§ Exercise goal
Once you find the line with "codificación humana a" in the data that follows, repeat it and every line after it exactly, through the line with "el modelo: ManifestoBERTa".

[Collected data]

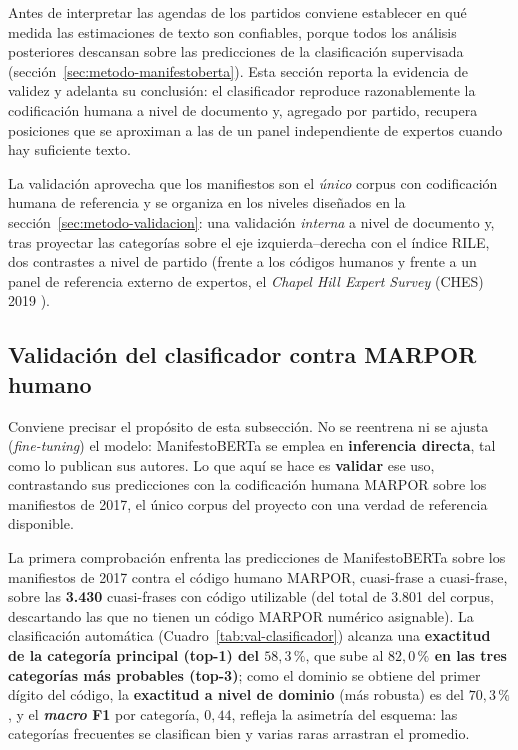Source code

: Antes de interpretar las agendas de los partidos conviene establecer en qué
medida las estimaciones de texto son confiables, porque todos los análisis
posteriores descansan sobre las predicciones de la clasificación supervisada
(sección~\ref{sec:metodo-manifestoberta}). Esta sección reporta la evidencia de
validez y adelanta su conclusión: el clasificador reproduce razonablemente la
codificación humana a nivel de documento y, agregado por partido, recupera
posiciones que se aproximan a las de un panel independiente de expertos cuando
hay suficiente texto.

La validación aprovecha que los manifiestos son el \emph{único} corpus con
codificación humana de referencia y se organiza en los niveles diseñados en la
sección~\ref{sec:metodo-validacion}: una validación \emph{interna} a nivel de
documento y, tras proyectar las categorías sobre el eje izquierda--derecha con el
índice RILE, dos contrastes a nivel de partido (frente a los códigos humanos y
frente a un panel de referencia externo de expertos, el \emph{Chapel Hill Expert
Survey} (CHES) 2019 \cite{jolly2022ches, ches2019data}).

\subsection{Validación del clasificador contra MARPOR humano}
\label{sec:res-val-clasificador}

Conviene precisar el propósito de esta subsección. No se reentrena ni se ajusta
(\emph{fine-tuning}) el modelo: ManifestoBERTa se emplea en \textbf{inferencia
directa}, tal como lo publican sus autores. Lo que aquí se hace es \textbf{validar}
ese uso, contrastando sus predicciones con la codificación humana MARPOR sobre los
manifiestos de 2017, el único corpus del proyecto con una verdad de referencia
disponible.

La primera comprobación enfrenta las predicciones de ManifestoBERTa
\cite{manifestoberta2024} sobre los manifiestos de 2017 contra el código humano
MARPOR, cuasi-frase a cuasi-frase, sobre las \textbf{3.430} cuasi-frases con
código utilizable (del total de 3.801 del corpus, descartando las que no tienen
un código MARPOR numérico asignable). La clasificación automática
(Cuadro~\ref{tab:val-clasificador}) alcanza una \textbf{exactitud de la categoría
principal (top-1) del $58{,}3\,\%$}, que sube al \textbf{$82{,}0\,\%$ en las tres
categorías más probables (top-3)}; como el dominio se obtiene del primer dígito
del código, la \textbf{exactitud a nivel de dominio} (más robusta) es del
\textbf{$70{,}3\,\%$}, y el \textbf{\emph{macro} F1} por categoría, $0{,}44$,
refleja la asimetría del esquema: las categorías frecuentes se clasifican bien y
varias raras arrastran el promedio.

==

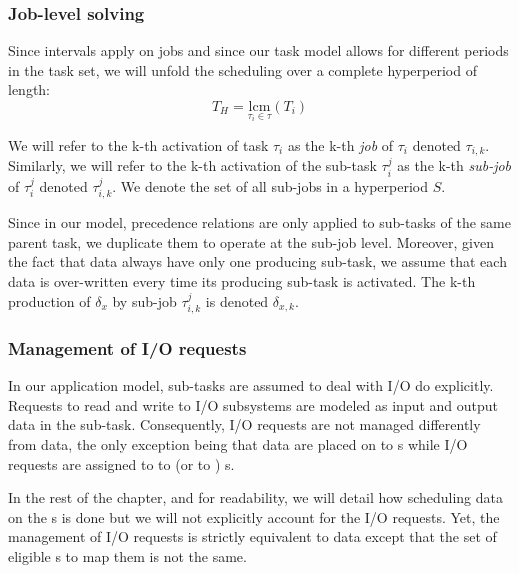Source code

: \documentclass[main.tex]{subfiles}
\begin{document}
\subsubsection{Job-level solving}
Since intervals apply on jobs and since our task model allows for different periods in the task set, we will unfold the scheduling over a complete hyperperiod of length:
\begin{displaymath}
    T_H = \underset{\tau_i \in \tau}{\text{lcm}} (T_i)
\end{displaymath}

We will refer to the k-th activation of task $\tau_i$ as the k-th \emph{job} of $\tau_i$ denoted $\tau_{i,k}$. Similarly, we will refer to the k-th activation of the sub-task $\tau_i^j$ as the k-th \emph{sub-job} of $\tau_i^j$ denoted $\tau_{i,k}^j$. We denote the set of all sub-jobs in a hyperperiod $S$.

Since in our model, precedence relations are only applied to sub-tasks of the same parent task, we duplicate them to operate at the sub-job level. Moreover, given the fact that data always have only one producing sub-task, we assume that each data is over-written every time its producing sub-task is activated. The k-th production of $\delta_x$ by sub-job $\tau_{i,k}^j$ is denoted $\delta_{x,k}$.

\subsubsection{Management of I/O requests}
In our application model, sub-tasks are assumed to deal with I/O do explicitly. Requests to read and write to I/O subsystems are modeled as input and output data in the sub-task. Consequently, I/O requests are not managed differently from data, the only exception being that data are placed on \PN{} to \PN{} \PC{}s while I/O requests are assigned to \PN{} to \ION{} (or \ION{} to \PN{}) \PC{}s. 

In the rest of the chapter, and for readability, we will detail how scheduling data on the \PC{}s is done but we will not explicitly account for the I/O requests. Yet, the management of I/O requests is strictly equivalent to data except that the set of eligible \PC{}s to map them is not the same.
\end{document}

...

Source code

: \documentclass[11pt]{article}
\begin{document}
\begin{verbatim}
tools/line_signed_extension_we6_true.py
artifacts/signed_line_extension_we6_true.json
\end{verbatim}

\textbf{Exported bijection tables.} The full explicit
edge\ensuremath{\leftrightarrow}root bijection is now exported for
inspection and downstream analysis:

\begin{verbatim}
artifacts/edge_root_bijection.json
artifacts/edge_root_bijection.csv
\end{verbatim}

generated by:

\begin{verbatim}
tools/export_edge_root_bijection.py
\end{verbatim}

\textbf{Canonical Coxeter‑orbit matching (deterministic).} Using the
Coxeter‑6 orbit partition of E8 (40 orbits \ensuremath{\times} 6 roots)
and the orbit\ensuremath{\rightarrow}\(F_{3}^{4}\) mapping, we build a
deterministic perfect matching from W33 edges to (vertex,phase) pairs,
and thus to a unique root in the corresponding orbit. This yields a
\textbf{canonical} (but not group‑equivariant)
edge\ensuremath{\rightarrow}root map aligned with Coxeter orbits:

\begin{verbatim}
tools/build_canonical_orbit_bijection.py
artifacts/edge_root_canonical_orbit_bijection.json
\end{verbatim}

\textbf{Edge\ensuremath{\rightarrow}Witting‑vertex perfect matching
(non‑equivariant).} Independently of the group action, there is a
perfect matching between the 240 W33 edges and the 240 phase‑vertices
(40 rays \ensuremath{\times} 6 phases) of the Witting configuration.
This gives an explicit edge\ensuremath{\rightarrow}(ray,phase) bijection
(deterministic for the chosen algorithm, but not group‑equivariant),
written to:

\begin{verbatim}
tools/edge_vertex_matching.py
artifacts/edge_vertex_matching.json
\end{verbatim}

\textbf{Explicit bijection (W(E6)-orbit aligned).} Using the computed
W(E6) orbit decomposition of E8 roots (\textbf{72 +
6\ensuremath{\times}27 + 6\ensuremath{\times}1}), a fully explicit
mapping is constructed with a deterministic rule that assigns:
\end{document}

§ Solved problem
codificación humana a nivel de documento y, agregado por partido, recupera
posiciones que se aproximan a las de un panel independiente de expertos cuando
hay suficiente texto.

La validación aprovecha que los manifiestos son el \emph{único} corpus con
codificación humana de referencia y se organiza en los niveles diseñados en la
sección~\ref{sec:metodo-validacion}: una validación \emph{interna} a nivel de
documento y, tras proyectar las categorías sobre el eje izquierda--derecha con el
índice RILE, dos contrastes a nivel de partido (frente a los códigos humanos y
frente a un panel de referencia externo de expertos, el \emph{Chapel Hill Expert
Survey} (CHES) 2019 \cite{jolly2022ches, ches2019data}).

\subsection{Validación del clasificador contra MARPOR humano}
\label{sec:res-val-clasificador}

Conviene precisar el propósito de esta subsección. No se reentrena ni se ajusta
(\emph{fine-tuning}) el modelo: ManifestoBERTa se emplea en \textbf{inferencia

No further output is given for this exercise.